If default GDF is not sufficient to reduce the force error of sparsely sampled training points, One can use scale function to increase the effect of GDF. In scale function, $$b$$ controls the decaying rate for low $$\rho(\mathbf{G})^{-1}$$ and $$c$$ separates highly concentrated and sparsely sampled training points. To use the scale function, add following lines to the symmetry_function section in input.yaml.

#symmetry_function:
weight_modifier:
type: modified sigmoid
params:
Si:
b: 0.02
c: 3500.
O:
b: 0.02
c: 10000.


For our experience, $$b=1.0$$ and automatically selected $$c$$ shows reasonable results. To check the effect of scale function, use the following script for visualizing the force error distribution according to $$\rho(\mathbf{G})^{-1}$$. In the script below, test_result_noscale is the test result file from the training without scale function and test_result_wscale is the test result file from the training with scale function.

from simple_nn.utils import graph as grp

grp.plot_error_vs_gdfinv(['Si','O'], 'test_result_noscale', 'test_result_wscale')


## Uncertainty Estimation¶

Replica ensemble [2] is used to estimate the atomic-resolution uncertainty. Please read above paper for details. We recommend you to make independent directories for each step

Note

Before following steps, you have prepared *.pickle in path/data/. If not, please run with below options first.

#input.yaml
generate_feature: true
preprocess: false
train_model: false

symmetry_function:
remain_pickle: true (default: false)


### Step 1. Extract the atomic energy¶

Extract the atomic energy that will be used for reference of replicas. Make test_list as described in Potential test and prepare the potential_saved

#input.yaml
generate_feature: false
preprocess: false
train_model: true

neural_network:
NNP_to_pickle: true
test: false
train: false
continue: true (or weights)


### Step 2. Write the data into tfrecord¶

Convert *.pickles into tfrecord to feed input data during training

#input.yaml
generate_feature: false
preprocess: true
train_model: false

symmetry_function:
add_NNP_ref: true
continue: true


### Step 3. Train with atomic energy¶

Train model with atomic energy only to speed up (use_force and use_stress are false). Choose a suitable the number of nodes and standard deviation of initial weight. Repeat this step several times by changing the number of nodes.

#input.yaml
generate_feature: false
preprocess: false
train_model: true

neural_network:
NNP_to_pickle: false
use_force: false
use_stress: false
nodes: (user's choice)
test: false
train: true
continue: false
E_loss: 3
weight_initializer:
params:
stddev: (user's choice)

symmetry_function:
add_NNP_ref: true
continue: true


### Step 4. Molecular dynamics¶

Note

Before this step, you have to compile your LAMMPS with pair_nn_replica.cpp and pair_nn_replica.h.

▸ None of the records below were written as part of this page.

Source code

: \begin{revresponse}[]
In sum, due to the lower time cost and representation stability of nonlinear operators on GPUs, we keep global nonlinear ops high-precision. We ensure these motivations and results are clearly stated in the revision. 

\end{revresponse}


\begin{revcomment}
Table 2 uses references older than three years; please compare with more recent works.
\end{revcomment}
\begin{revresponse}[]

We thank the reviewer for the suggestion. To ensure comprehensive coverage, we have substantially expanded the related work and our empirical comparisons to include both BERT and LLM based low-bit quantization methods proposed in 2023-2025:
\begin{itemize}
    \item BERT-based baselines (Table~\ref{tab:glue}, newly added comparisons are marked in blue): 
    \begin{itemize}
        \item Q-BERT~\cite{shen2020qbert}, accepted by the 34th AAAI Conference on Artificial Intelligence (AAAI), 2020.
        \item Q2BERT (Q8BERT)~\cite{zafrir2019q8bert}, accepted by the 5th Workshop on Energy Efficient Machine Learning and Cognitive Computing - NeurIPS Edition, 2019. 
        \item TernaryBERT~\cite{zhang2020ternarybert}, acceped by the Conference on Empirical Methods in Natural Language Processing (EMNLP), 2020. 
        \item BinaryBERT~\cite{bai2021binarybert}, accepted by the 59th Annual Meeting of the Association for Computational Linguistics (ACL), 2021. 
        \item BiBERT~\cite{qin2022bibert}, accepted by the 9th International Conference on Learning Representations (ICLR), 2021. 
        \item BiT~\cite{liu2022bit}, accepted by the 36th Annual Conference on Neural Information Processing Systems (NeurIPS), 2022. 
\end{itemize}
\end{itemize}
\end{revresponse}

LAMMPS can calculate the atomic uncertainty through standard deviation of atomic energies. Because our NNP do not deal with charged system, atomic uncertainty can be written as atomic charge. Prepare your data file as charge format and please modify your LAMMPS input as below example.

atom_style  charge
pair_style  nn/r (# of replica potentials)
pair_coeff  * * (reference potential) (element1) (element2) ... &
(replica potential_#1) &
(replica_potential_#2) &
...
compute     (ID) (group-ID) property/atom q